September Hobby Garden Checklist: Get Ready for Fall

Okay, you did it! You are through the busy summer, and the cozy comfort of fall is just around the corner. I can smell the pumpkin spice...or the pumpkin patch! However, gardening is never over. September is a great month to get ready for some cool weather crops, as well as begin planning for next year. The more work you put in to your plants in fall, the great return in the spring.

Take a look at the list we put together, and keep yourself busy outside this fall.

  1. Clean up and maintenance:

    • Remove any spent annuals or vegetables that have finished producing.
    • Clear away weeds and debris from the garden beds.
    • Trim back overgrown plants or shrubs as needed.
    • Clean and sharpen garden tools.
  2. Soil preparation:

    • Test the soil pH and adjust if necessary.
    • Add compost or well-rotted manure to improve soil fertility.
    • Consider mulching garden beds to conserve moisture and suppress weed growth.
  3. Fall vegetable planting:

    • Plant cool-season crops such as lettuce, spinach, kale, radishes, carrots, beets, and peas.
    • Start transplants of cabbage, broccoli, cauliflower, and Brussels sprouts indoors for later transplanting.
    • Sow seeds of cool-season herbs like parsley, cilantro, and dill.
  4. Harvesting:

    • Continue harvesting summer crops like tomatoes, peppers, beans, and cucumbers.
    • Harvest any remaining herbs before they start to decline.
  5. Harvesting Pumpkins: Know if your pumpkins are ready to harvest in September by check the list below:
    1. Maturity Days: Check the seed packet or information provided by the seed supplier for the number of days to maturity for the specific pumpkin variety you are growing. This will give you an approximate idea of when the pumpkins should be ready for harvest.

    2. Color and Skin Hardness: Mature pumpkins will have developed their characteristic color, whether it's orange, white, green, or other hues, depending on the variety. Additionally, the pumpkin's skin should be hard and resistant to scratching with your fingernail.

    3. Stem Drying: The stem attached to the pumpkin should start to dry and become woody. A fully mature pumpkin will have a dry, sturdy stem.

    4. Vine and Leaves: As the pumpkins mature, the vines and leaves may start to die back naturally. This is another sign that the pumpkins are approaching maturity.

    5. Tendril Behavior: Some gardeners observe the behavior of the tendrils near the pumpkin stem. If the tendrils are drying up or turning brown, it may indicate that the pumpkin is ready for harvest.

    6. Thump Test: Gently tap the pumpkin with your knuckles.
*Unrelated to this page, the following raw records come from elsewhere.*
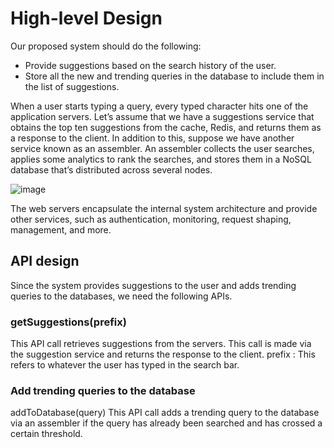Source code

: # High-level Design

Our proposed system should do the following:

- Provide suggestions based on the search history of the user.
- Store all the new and trending queries in the database to include them in the list of suggestions.

When a user starts typing a query, every typed character hits one of the application servers. Let’s assume that we have a suggestions service that obtains the top ten suggestions from the cache, Redis, and returns them as a response to the client. In addition to this, suppose we have another service known as an assembler. An assembler collects the user searches, applies some analytics to rank the searches, and stores them in a NoSQL database that’s distributed across several nodes.

![image](https://user-images.githubusercontent.com/33947539/203197961-539481af-430d-4882-9535-47c166ed3f56.png)


The web servers encapsulate the internal system architecture and provide other services, such as authentication, monitoring, request shaping, management, and more.

## API design
Since the system provides suggestions to the user and adds trending queries to the databases, we need the following APIs.

### getSuggestions(prefix)
This API call retrieves suggestions from the servers. This call is made via the suggestion service and returns the response to the client.
prefix : This refers to whatever the user has typed in the search bar.

### Add trending queries to the database
addToDatabase(query)
This API call adds a trending query to the database via an assembler if the query has already been searched and has crossed a certain threshold.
A mature pumpkin will have a hollow sound, while an immature one will produce a more solid sound.

  6. Lawn care:

    • Continue regular mowing, but gradually reduce the height of the grass for the last few cuts before winter.
    • Aerate the lawn to improve soil drainage and reduce compaction.
  7. Bulb planting:

    • Plan and purchase bulbs for spring-flowering flowers such as tulips, daffodils, and crocuses.
    • Plant bulbs in well-prepared soil according to their specific planting depth and spacing requirements.
  8. Planting perennials:

    • September is a great time to plant new perennials in the garden.
    • Choose from a wide variety of plants suitable for your region and soil conditions.
    • Some examples of perennials to plant in September include Chrysanthemums, Hellebores, Coral Bells, Geraniums and Siberian Iris!
  9. Watering and irrigation:

    • Adjust watering schedules to account for decreasing temperatures and rainfall.
    • Water deeply and less frequently to encourage deeper root growth.
  10. Pest and disease control:

    • Monitor plants for any signs of pest or disease issues and take appropriate action.
    • Remove any diseased or infested plant material to prevent the spread of pests.
  11. Fall garden cleanup:

    • As the season progresses, gradually remove any remaining annuals and spent vegetable plants.
    • Cut back perennials as they die back, leaving some foliage for winter interest or wildlife habitat.
    • Consider leaving some seed heads and plant stalks for overwintering insects and birds.
  12. Planning for spring:

    • Start planning for next year's garden by researching new plants, varieties, and garden design ideas.
    • Take notes on what worked well and what didn't during the current gardening season.

Remember to adjust the tasks based on your specific climate, region, and individual garden needs. Happy gardening!